The data:
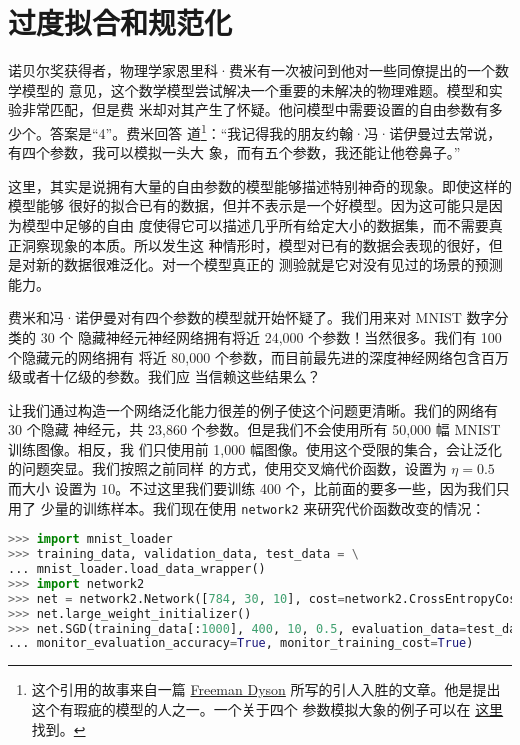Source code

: \section{过度拟合和规范化}
\label{sec:overfitting_and_regularization}

诺贝尔奖获得者，物理学家恩里科·费米有一次被问到他对一些同僚提出的一个数学模型的
意见，这个数学模型尝试解决一个重要的未解决的物理难题。模型和实验非常匹配，但是费
米却对其产生了怀疑。他问模型中需要设置的自由参数有多少个。答案是“4”。费米回答
道\footnote{这个引用的故事来自一篇
  \href{http://www.nature.com/nature/journal/v427/n6972/full/427297a.html}{Freeman
    Dyson} 所写的引人入胜的文章。他是提出这个有瑕疵的模型的人之一。一个关于四个
  参数模拟大象的例子可以在%
  \href{http://www.johndcook.com/blog/2011/06/21/how-to-fit-an-elephant/}{这里}%
  找到。}：“我记得我的朋友约翰·冯·诺伊曼过去常说，有四个参数，我可以模拟一头大
象，而有五个参数，我还能让他卷鼻子。”

这里，其实是说拥有大量的自由参数的模型能够描述特别神奇的现象。即使这样的模型能够
很好的拟合已有的数据，但并不表示是一个好模型。因为这可能只是因为模型中足够的自由
度使得它可以描述几乎所有给定大小的数据集，而不需要真正洞察现象的本质。所以发生这
种情形时，模型对已有的数据会表现的很好，但是对新的数据很难泛化。对一个模型真正的
测验就是它对没有见过的场景的预测能力。

费米和冯·诺伊曼对有四个参数的模型就开始怀疑了。我们用来对 MNIST 数字分类的 30 个
隐藏神经元神经网络拥有将近 24,000 个参数！当然很多。我们有 100 个隐藏元的网络拥有
将近 80,000 个参数，而目前最先进的深度神经网络包含百万级或者十亿级的参数。我们应
当信赖这些结果么？

让我们通过构造一个网络泛化能力很差的例子使这个问题更清晰。我们的网络有 30 个隐藏
神经元，共 23,860 个参数。但是我们不会使用所有 50,000 幅 MNIST 训练图像。相反，我
们只使用前 1,000 幅图像。使用这个受限的集合，会让泛化的问题突显。我们按照之前同样
的方式，使用交叉熵代价函数，\learningrate{}设置为 $\eta = 0.5$ 而\minibatch{}大小
设置为 $10$。不过这里我们要训练 400 个\epochs{}，比前面的要多一些，因为我们只用了
少量的训练样本。我们现在使用 \lstinline!network2! 来研究代价函数改变的情况：

\begin{lstlisting}[language=Python]
>>> import mnist_loader
>>> training_data, validation_data, test_data = \
... mnist_loader.load_data_wrapper()
>>> import network2
>>> net = network2.Network([784, 30, 10], cost=network2.CrossEntropyCost)
>>> net.large_weight_initializer()
>>> net.SGD(training_data[:1000], 400, 10, 0.5, evaluation_data=test_data,
... monitor_evaluation_accuracy=True, monitor_training_cost=True)
\end{lstlisting}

Exercise directions:
None of the pictures should be reproduced; all other material above must be set down exactly.

Solved problem:
Source code

: \section{过度拟合和规范化}
\label{sec:overfitting_and_regularization}

诺贝尔奖获得者，物理学家恩里科·费米有一次被问到他对一些同僚提出的一个数学模型的
意见，这个数学模型尝试解决一个重要的未解决的物理难题。模型和实验非常匹配，但是费
米却对其产生了怀疑。他问模型中需要设置的自由参数有多少个。答案是“4”。费米回答
道\footnote{这个引用的故事来自一篇
  \href{http://www.nature.com/nature/journal/v427/n6972/full/427297a.html}{Freeman
    Dyson} 所写的引人入胜的文章。他是提出这个有瑕疵的模型的人之一。一个关于四个
  参数模拟大象的例子可以在%
  \href{http://www.johndcook.com/blog/2011/06/21/how-to-fit-an-elephant/}{这里}%
  找到。}：“我记得我的朋友约翰·冯·诺伊曼过去常说，有四个参数，我可以模拟一头大
象，而有五个参数，我还能让他卷鼻子。”

这里，其实是说拥有大量的自由参数的模型能够描述特别神奇的现象。即使这样的模型能够
很好的拟合已有的数据，但并不表示是一个好模型。因为这可能只是因为模型中足够的自由
度使得它可以描述几乎所有给定大小的数据集，而不需要真正洞察现象的本质。所以发生这
种情形时，模型对已有的数据会表现的很好，但是对新的数据很难泛化。对一个模型真正的
测验就是它对没有见过的场景的预测能力。

费米和冯·诺伊曼对有四个参数的模型就开始怀疑了。我们用来对 MNIST 数字分类的 30 个
隐藏神经元神经网络拥有将近 24,000 个参数！当然很多。我们有 100 个隐藏元的网络拥有
将近 80,000 个参数，而目前最先进的深度神经网络包含百万级或者十亿级的参数。我们应
当信赖这些结果么？

让我们通过构造一个网络泛化能力很差的例子使这个问题更清晰。我们的网络有 30 个隐藏
神经元，共 23,860 个参数。但是我们不会使用所有 50,000 幅 MNIST 训练图像。相反，我
们只使用前 1,000 幅图像。使用这个受限的集合，会让泛化的问题突显。我们按照之前同样
的方式，使用交叉熵代价函数，\learningrate{}设置为 $\eta = 0.5$ 而\minibatch{}大小
设置为 $10$。不过这里我们要训练 400 个\epochs{}，比前面的要多一些，因为我们只用了
少量的训练样本。我们现在使用 \lstinline!network2! 来研究代价函数改变的情况：

\begin{lstlisting}[language=Python]
>>> import mnist_loader
>>> training_data, validation_data, test_data = \
... mnist_loader.load_data_wrapper()
>>> import network2
>>> net = network2.Network([784, 30, 10], cost=network2.CrossEntropyCost)
>>> net.large_weight_initializer()
>>> net.SGD(training_data[:1000], 400, 10, 0.5, evaluation_data=test_data,
... monitor_evaluation_accuracy=True, monitor_training_cost=True)
\end{lstlisting}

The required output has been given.